Basics of Singing: The Do’s and Don’ts of Singing in a Group

Guide To Group Singing Mastering the basics of singing is just one of the many steps you’ll need to take when training your voice. You may think that once you’ve tackled the various exercises needed to improve agility, tone, and technique, and learned the basics of good posture and support, that you’re winning the battle and well on the way to being a good singer. The truth is, you may have mastered the basics of singing on an individual level, but if you want to eventually sing with others, there are many other skills that you need to learn to make you a both a good colleague and a useful member of any ensemble – and many of them have nothing to do with your voice!

Here are some of the do’s and don’ts when it comes to singing as part of a choir:

  • Be Businesslike – If you’re just singing for fun, this may seem like a strange thing to master. However, your choir leaders are most likely renting out their rehearsal venue and keeping a careful eye on costs. If members are late and waste rehearsal time, it’s also wasting money for the choir; when it comes to re-auditioning, the perpetual absentee or member who always shows up late may find that their vocal services are no longer required. Don’t be that person!
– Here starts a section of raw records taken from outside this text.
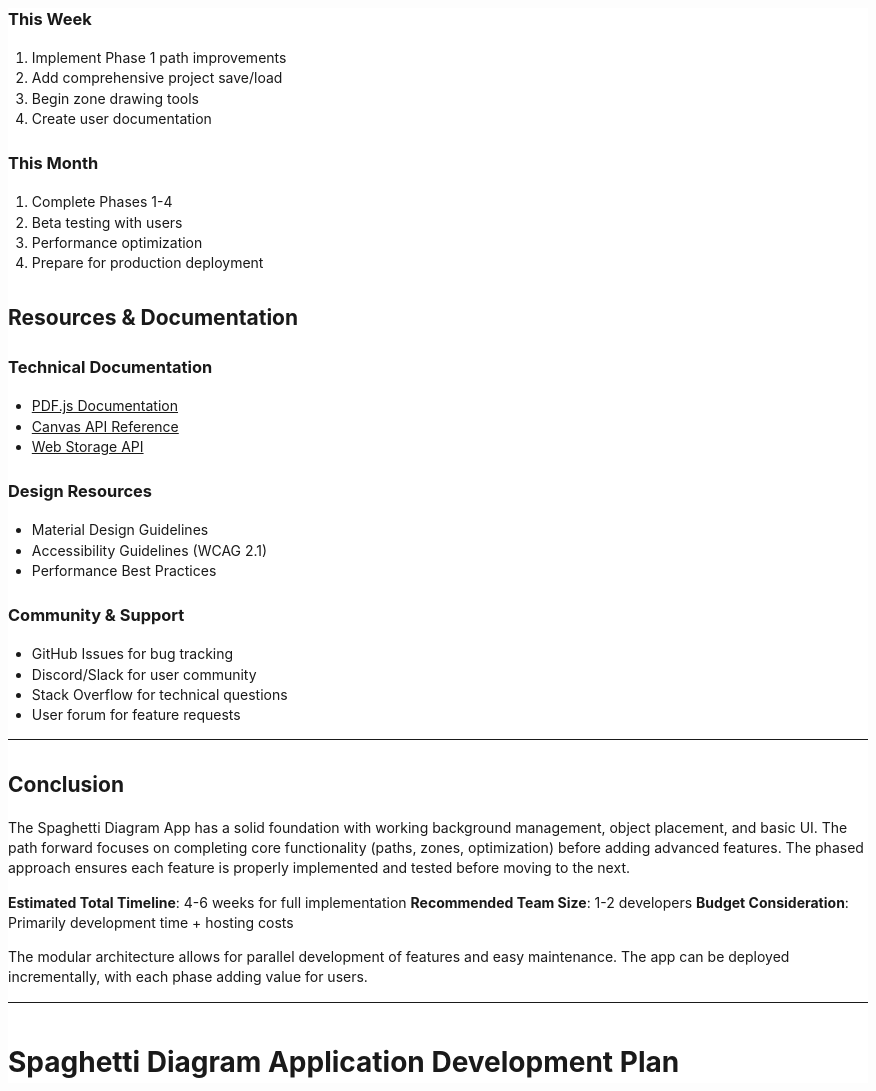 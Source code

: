 ### This Week
1. Implement Phase 1 path improvements
2. Add comprehensive project save/load
3. Begin zone drawing tools
4. Create user documentation

### This Month
1. Complete Phases 1-4
2. Beta testing with users
3. Performance optimization
4. Prepare for production deployment

## Resources & Documentation

### Technical Documentation
- [PDF.js Documentation](https://mozilla.github.io/pdf.js/)
- [Canvas API Reference](https://developer.mozilla.org/en-US/docs/Web/API/Canvas_API)
- [Web Storage API](https://developer.mozilla.org/en-US/docs/Web/API/Web_Storage_API)

### Design Resources
- Material Design Guidelines
- Accessibility Guidelines (WCAG 2.1)
- Performance Best Practices

### Community & Support
- GitHub Issues for bug tracking
- Discord/Slack for user community
- Stack Overflow for technical questions
- User forum for feature requests

---

## Conclusion

The Spaghetti Diagram App has a solid foundation with working background management, object placement, and basic UI. The path forward focuses on completing core functionality (paths, zones, optimization) before adding advanced features. The phased approach ensures each feature is properly implemented and tested before moving to the next.

**Estimated Total Timeline**: 4-6 weeks for full implementation
**Recommended Team Size**: 1-2 developers
**Budget Consideration**: Primarily development time + hosting costs

The modular architecture allows for parallel development of features and easy maintenance. The app can be deployed incrementally, with each phase adding value for users.

---

# Spaghetti Diagram Application Development Plan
  • Learn Your Music – On some songs, depending on your vocal range, you may be assigned to the harmony line. This is quite different from singing the melody, which comes naturally to most singers. Knowing how to read music is one of the basics of singing that will help immensely – work with a vocal teacher to help you with this, and you’ll go much further than your fellow singers who need extra time because they need to hear the tune several times or play it on the piano before being able to sing it.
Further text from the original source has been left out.